Average APR on store-branded credit card exceeds 30% – are they worth it?
Nov 14, 2024, 10:10 PM | Updated: 10:29 pm
SALT LAKE CITY — At the register when you’re about to pay, saving 15%, 20%, or even 30% on your purchases by opening a credit card with the store sounds like a great deal. But you may want to think twice. Store-branded credit cards will cost you a lot more than a traditional credit card if you’re unable to pay it off right away.
According to new data shared with the KSL Investigators from LendingTree, the average APR for a new store credit card offer is now 30.78%. That’s about a point-and-a-half higher than last year, more than four points higher than in 2022, and a whopping six-and-a-half points higher than in 2021.

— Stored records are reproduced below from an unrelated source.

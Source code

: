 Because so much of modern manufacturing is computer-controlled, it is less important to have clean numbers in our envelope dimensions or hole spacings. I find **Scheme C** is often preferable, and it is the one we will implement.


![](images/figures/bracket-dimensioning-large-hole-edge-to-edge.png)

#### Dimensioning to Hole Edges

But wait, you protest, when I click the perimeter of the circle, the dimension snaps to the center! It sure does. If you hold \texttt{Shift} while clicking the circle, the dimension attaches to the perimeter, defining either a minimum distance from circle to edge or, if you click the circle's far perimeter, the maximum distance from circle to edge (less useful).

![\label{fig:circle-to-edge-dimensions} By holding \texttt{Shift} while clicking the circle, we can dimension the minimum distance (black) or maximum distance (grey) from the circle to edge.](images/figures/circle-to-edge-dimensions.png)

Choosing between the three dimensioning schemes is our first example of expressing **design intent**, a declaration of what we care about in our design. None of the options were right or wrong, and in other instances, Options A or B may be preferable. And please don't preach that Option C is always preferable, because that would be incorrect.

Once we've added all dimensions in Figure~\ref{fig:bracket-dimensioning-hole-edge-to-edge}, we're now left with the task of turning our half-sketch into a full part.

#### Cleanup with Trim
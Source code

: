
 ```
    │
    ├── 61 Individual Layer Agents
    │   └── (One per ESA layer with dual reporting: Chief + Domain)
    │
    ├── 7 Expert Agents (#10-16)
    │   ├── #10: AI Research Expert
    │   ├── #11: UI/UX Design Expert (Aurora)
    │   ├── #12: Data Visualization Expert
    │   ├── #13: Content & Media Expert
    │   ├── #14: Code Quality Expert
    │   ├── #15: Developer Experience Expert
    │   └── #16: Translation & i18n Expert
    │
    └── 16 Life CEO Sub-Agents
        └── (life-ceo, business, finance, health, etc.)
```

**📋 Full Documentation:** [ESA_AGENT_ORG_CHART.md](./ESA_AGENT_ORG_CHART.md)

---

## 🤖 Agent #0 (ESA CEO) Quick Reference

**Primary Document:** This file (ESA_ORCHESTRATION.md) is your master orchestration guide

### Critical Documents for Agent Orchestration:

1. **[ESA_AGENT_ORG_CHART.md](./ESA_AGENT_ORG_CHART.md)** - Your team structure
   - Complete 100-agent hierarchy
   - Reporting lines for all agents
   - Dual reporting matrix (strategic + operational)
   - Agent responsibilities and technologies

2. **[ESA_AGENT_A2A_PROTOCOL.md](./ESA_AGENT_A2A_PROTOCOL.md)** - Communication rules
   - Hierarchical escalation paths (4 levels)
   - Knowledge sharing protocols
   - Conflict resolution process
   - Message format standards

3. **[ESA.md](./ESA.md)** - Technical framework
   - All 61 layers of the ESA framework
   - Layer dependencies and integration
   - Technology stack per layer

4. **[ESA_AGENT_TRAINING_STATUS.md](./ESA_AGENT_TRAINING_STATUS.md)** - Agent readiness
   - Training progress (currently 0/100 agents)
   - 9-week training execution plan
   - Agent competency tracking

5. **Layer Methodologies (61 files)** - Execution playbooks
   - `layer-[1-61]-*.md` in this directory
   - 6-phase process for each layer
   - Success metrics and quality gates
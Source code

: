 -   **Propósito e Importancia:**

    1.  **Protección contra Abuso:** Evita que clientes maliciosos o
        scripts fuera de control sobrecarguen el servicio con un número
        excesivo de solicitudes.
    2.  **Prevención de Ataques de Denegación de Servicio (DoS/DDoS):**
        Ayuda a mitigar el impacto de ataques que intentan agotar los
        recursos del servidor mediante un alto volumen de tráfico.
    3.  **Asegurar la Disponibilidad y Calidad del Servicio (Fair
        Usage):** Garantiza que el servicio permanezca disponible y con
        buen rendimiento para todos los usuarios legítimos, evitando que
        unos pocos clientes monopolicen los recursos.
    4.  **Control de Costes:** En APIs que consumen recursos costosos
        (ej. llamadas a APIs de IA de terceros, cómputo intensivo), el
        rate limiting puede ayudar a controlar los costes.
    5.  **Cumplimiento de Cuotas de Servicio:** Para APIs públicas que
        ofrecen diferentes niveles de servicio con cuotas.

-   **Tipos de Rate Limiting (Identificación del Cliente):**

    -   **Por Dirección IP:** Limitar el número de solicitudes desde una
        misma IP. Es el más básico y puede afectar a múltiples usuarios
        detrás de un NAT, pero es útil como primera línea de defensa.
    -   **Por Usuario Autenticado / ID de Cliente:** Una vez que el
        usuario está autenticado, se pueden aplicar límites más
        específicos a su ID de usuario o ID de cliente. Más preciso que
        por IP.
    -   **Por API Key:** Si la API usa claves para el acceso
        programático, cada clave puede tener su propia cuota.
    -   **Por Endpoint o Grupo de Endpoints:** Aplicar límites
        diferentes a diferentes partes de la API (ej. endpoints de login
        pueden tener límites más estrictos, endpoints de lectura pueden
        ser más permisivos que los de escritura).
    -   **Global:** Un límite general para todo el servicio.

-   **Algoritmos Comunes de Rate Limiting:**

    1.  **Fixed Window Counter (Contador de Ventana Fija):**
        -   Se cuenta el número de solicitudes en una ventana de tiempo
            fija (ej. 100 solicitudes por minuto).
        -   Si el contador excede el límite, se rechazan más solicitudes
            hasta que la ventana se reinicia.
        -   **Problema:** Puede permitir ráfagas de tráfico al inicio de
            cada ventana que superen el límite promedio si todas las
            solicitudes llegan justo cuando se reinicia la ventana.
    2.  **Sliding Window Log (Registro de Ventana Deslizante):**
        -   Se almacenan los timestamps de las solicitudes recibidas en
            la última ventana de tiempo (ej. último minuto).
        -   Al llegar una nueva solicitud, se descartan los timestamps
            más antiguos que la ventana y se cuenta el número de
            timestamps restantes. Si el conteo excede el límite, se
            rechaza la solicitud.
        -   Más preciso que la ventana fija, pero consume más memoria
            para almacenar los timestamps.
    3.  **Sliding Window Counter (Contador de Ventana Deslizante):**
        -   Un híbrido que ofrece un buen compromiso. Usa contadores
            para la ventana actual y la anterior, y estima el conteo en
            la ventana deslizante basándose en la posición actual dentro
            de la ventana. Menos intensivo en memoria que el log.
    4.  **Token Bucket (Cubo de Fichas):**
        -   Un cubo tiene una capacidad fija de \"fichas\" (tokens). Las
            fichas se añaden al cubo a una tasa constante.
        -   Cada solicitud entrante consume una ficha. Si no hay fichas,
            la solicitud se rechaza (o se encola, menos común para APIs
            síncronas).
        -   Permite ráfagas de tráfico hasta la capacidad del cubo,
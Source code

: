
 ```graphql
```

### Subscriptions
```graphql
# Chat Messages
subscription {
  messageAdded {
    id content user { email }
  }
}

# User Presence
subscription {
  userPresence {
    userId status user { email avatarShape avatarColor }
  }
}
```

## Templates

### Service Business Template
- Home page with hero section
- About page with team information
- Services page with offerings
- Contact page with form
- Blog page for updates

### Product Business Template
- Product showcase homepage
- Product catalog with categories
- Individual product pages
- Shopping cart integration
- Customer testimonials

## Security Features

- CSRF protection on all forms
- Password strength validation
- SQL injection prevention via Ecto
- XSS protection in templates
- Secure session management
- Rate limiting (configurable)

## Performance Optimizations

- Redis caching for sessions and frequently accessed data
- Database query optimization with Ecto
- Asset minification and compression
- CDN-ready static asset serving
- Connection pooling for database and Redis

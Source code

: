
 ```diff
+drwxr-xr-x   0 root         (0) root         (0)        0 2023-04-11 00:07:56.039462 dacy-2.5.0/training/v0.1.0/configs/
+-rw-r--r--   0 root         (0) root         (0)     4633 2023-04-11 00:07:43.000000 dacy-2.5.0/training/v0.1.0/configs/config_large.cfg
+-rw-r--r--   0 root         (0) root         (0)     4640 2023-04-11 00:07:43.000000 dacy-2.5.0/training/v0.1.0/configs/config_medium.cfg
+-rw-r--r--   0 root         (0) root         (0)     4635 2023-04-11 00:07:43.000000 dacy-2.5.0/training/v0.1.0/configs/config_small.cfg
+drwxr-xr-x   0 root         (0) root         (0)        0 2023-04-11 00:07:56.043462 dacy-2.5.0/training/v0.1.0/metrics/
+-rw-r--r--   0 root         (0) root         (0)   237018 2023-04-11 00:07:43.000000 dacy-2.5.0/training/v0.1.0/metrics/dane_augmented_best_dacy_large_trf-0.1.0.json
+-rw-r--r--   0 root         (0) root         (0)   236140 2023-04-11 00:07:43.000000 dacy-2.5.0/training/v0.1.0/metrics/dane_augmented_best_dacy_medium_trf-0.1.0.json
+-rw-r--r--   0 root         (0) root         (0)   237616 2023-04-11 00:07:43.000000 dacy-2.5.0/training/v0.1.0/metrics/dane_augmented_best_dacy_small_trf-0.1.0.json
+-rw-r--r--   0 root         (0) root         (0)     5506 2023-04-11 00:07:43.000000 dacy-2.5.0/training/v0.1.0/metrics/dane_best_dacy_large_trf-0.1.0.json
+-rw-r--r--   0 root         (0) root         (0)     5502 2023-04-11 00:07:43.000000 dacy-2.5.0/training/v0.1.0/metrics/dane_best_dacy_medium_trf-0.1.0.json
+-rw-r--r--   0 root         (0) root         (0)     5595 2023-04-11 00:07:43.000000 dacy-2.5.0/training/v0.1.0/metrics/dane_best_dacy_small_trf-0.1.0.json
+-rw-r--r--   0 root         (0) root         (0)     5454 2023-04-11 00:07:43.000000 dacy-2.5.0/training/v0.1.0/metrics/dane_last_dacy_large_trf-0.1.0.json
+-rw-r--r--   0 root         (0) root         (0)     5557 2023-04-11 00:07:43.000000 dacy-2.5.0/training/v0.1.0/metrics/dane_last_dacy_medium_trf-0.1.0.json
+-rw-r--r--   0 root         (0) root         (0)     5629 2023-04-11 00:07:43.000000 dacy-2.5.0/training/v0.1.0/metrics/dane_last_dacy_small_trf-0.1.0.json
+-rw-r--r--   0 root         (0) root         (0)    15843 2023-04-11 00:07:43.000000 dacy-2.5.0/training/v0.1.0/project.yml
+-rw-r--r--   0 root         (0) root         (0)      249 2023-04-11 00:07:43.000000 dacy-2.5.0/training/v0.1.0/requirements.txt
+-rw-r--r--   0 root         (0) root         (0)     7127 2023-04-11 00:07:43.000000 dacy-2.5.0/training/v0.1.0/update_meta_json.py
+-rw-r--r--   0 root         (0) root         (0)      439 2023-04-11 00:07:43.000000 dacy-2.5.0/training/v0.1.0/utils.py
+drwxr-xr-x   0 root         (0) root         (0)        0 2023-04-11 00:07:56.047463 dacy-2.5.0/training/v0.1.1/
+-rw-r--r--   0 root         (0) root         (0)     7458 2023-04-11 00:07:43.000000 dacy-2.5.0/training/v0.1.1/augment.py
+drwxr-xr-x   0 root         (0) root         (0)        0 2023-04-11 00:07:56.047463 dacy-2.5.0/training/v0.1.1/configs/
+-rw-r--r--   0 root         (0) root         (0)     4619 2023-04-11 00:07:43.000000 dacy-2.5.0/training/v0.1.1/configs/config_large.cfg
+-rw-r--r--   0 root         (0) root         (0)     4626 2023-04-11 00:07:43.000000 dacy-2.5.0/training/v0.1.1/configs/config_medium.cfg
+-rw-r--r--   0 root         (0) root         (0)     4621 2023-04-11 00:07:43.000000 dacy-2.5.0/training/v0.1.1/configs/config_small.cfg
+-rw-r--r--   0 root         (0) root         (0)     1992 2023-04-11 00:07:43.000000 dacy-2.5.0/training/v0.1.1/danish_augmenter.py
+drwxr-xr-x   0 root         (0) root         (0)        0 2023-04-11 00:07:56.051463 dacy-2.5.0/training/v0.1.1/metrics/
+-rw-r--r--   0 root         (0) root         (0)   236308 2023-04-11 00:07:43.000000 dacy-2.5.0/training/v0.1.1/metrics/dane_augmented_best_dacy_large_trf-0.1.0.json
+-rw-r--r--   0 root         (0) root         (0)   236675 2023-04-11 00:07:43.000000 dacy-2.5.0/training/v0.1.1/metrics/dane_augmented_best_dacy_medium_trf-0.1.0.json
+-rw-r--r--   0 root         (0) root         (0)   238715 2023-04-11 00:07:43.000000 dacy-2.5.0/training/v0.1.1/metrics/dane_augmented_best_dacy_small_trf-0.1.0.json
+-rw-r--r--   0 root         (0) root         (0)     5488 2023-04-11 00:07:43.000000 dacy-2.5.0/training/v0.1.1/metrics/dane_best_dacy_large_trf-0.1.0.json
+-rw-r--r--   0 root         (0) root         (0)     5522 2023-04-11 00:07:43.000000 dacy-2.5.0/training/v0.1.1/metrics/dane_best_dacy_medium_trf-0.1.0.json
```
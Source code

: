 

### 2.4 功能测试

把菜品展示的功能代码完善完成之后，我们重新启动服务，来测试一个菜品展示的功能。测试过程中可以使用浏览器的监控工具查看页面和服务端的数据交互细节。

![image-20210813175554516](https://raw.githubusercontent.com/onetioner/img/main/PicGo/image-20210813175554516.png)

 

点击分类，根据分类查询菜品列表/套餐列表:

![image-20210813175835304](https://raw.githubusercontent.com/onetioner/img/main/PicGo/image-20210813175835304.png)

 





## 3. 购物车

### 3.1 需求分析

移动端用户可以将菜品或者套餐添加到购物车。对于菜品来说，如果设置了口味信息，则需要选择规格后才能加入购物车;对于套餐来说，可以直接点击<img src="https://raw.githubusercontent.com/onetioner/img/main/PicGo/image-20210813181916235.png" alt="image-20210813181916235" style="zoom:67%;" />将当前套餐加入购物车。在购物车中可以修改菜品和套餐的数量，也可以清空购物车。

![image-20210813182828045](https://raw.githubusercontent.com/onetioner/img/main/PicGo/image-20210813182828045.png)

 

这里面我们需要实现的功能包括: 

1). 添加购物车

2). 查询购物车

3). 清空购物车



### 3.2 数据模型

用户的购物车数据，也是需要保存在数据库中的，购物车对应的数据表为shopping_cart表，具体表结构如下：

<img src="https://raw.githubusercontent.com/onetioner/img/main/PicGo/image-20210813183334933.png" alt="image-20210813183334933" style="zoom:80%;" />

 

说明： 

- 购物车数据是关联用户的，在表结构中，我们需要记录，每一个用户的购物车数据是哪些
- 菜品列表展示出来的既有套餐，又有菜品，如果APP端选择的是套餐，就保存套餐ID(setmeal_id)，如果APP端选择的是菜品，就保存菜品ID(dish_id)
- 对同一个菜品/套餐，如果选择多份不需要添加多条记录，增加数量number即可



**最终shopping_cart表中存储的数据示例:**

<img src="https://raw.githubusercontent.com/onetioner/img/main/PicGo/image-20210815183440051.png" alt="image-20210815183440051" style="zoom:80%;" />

“It’s just crazy high,” LendingTree’s Chief Credit Analyst Matt Schulz said.
He said despite rising rates, consumer interest in store cards grew in the past year. Nearly 3 in 10 consumers are at least somewhat likely to apply for a store credit card this holiday shopping season to enjoy the discounts and other perks.
“A store card can be a good deal if you’re 1,000% certain that you can pay that balance off at the end of the month,” Schulz said.
But if you’re someone who tends to carry a balance, it’s going to be a bad deal because any of that money you saved on those purchases will be quickly undone by interest payments.
To be fair, interest rates for most cards have been up since the Fed raised rates.
“Truth is that rates for store cards rose even faster than other types of cards,” Schulz pointed out.
More Americans prefer store cards over “buy now, pay later” offers that some stores are putting out there. But interestingly, LendingTree found the younger the consumer, the stronger the preference for “buy now, pay later.”